(Dataset entries)

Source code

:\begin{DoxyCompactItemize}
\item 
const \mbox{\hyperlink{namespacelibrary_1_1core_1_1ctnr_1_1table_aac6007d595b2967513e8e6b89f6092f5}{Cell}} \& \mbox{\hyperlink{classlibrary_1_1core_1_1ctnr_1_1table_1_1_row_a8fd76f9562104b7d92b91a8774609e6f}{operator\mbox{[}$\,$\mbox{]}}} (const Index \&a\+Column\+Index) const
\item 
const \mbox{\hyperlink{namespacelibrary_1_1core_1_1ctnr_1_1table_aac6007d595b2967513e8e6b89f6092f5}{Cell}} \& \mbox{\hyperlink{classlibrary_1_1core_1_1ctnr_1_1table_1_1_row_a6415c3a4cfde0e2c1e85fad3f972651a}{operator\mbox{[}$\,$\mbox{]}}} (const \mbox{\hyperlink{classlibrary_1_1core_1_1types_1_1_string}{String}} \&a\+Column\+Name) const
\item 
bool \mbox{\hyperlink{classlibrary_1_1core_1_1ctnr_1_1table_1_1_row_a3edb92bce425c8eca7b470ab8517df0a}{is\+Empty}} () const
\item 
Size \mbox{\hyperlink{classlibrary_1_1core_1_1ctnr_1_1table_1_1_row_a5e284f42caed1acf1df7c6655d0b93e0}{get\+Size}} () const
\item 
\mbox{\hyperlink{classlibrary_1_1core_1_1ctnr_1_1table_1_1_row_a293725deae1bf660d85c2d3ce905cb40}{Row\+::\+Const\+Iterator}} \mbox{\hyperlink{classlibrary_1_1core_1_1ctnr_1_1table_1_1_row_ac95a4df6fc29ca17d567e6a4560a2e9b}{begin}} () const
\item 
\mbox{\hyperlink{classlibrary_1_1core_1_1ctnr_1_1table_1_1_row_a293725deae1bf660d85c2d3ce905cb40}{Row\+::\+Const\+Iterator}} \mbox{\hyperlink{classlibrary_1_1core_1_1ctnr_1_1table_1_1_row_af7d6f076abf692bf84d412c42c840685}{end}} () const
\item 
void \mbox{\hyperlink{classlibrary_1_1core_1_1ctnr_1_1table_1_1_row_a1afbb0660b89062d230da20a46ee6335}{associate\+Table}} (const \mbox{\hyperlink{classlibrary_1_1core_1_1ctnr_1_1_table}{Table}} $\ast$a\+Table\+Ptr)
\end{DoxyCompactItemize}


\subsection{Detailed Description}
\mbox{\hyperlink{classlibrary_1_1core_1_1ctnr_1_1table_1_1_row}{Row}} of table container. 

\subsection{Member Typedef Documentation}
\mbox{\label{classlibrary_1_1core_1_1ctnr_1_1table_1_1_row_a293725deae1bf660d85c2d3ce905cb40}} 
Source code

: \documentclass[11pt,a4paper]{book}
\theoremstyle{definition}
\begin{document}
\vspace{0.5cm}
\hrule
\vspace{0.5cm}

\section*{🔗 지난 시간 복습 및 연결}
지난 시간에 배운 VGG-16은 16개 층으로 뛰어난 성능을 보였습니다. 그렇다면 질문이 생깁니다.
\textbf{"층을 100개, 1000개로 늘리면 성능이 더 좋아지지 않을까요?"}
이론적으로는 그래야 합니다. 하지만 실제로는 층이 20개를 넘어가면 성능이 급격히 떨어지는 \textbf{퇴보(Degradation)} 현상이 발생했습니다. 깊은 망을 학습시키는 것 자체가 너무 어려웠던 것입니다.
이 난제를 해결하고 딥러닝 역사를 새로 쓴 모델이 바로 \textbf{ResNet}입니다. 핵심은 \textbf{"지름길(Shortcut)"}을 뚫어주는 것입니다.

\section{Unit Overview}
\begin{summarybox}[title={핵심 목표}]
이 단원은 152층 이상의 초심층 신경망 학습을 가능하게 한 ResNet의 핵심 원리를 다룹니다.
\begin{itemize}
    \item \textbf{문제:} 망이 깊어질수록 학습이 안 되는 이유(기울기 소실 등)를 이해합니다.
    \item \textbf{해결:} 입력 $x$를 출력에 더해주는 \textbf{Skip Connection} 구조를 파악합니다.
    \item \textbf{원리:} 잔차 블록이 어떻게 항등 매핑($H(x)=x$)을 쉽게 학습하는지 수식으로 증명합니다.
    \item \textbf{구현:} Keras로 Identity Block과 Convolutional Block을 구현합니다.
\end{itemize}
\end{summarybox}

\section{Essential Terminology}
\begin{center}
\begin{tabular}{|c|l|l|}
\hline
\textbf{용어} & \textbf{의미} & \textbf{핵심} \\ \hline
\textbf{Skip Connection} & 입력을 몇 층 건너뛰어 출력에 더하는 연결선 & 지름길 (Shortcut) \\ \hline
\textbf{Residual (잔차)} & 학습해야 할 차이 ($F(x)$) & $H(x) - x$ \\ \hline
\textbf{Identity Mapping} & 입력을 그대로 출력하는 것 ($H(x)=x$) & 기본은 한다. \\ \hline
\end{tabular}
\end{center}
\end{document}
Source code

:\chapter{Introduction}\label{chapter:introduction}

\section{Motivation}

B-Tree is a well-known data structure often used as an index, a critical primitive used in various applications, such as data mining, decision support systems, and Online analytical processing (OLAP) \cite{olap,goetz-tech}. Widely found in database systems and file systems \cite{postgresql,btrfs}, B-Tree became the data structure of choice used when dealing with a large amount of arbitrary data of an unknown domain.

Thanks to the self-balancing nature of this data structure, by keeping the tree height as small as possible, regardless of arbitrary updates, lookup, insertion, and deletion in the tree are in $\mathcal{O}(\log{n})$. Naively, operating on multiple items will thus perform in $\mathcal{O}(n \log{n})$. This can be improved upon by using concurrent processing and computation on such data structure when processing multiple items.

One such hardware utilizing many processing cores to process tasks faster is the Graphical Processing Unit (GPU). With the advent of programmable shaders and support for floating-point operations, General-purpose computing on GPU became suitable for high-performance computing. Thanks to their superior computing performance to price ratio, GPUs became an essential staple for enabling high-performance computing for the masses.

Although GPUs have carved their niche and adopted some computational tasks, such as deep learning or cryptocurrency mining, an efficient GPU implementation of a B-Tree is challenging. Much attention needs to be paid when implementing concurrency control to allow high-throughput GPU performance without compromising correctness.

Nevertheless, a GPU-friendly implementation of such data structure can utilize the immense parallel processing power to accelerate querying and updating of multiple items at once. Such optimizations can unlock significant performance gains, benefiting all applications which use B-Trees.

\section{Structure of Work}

--

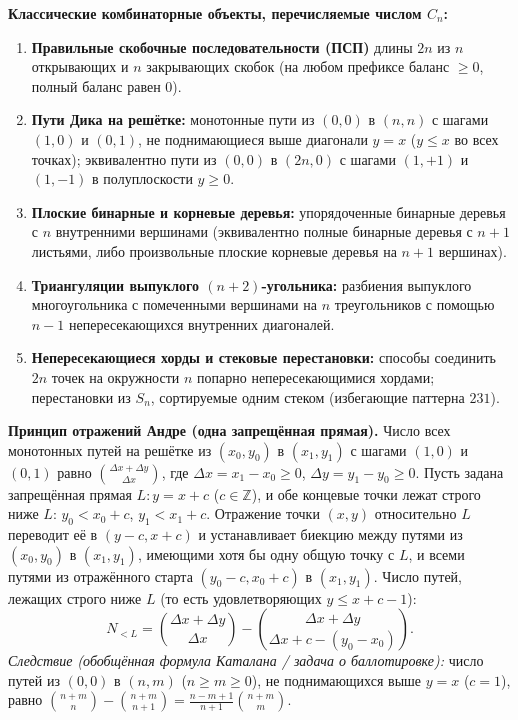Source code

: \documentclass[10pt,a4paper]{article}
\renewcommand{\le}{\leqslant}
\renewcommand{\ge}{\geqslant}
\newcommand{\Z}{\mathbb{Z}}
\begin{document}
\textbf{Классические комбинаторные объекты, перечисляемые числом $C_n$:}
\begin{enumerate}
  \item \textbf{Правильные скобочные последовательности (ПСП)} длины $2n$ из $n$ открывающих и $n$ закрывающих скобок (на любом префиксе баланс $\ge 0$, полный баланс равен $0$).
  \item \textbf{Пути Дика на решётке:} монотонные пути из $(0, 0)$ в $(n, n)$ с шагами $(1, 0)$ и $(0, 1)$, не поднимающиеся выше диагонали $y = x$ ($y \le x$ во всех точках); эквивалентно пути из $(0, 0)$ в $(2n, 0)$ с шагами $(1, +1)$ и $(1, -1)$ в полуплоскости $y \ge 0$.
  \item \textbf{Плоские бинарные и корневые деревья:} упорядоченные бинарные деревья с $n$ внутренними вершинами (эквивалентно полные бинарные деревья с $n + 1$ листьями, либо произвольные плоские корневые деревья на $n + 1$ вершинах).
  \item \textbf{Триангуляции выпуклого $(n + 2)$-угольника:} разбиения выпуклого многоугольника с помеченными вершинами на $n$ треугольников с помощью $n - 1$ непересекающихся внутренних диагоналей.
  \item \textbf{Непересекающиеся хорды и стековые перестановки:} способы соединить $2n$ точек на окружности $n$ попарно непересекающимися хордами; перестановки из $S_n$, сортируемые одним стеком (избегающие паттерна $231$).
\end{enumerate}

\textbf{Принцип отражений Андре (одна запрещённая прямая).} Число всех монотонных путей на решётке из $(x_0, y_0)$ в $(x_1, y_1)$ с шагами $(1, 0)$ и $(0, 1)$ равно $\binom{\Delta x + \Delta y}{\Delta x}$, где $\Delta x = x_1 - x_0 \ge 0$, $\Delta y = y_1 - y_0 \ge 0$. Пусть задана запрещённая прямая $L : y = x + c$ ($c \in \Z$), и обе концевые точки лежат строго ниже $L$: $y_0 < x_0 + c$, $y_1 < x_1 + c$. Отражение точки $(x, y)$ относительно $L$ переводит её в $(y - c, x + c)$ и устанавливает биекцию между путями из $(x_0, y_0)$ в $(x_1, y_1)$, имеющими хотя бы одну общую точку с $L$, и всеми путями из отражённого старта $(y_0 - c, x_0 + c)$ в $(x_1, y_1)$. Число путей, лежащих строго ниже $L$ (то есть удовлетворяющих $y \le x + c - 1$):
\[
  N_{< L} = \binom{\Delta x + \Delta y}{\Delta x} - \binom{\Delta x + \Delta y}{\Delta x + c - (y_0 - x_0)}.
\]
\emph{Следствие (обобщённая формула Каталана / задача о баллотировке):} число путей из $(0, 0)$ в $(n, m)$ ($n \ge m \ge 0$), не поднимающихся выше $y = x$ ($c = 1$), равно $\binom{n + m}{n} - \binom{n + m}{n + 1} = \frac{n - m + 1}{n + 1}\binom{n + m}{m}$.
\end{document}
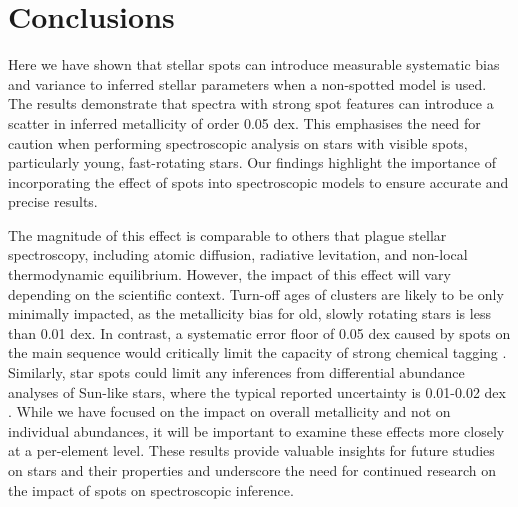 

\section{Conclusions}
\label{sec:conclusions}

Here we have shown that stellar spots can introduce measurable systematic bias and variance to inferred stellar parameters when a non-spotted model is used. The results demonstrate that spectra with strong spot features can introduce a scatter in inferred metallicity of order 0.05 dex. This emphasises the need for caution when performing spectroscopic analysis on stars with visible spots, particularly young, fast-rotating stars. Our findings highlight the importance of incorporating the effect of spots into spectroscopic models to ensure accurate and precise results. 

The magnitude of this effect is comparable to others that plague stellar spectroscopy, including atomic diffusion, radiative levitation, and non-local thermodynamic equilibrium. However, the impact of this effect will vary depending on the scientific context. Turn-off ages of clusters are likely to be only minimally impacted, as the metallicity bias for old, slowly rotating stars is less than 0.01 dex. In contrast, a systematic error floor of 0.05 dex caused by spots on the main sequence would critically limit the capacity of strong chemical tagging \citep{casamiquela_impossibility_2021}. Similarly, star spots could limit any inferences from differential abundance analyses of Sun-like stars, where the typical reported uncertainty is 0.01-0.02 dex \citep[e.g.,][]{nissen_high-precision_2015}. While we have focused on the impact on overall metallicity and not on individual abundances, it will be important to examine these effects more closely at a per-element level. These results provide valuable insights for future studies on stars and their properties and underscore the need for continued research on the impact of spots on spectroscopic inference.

**WHAT IS BEING ASKED:** From the records above, reproduce exactly the lines from the one with "комбинаторные объекты, перечисляемые" to the one with "баланс равен $0$).", both included, and no others.

**SOLUTION TO THE PROBLEM:**
\textbf{Классические комбинаторные объекты, перечисляемые числом $C_n$:}
\begin{enumerate}
  \item \textbf{Правильные скобочные последовательности (ПСП)} длины $2n$ из $n$ открывающих и $n$ закрывающих скобок (на любом префиксе баланс $\ge 0$, полный баланс равен $0$).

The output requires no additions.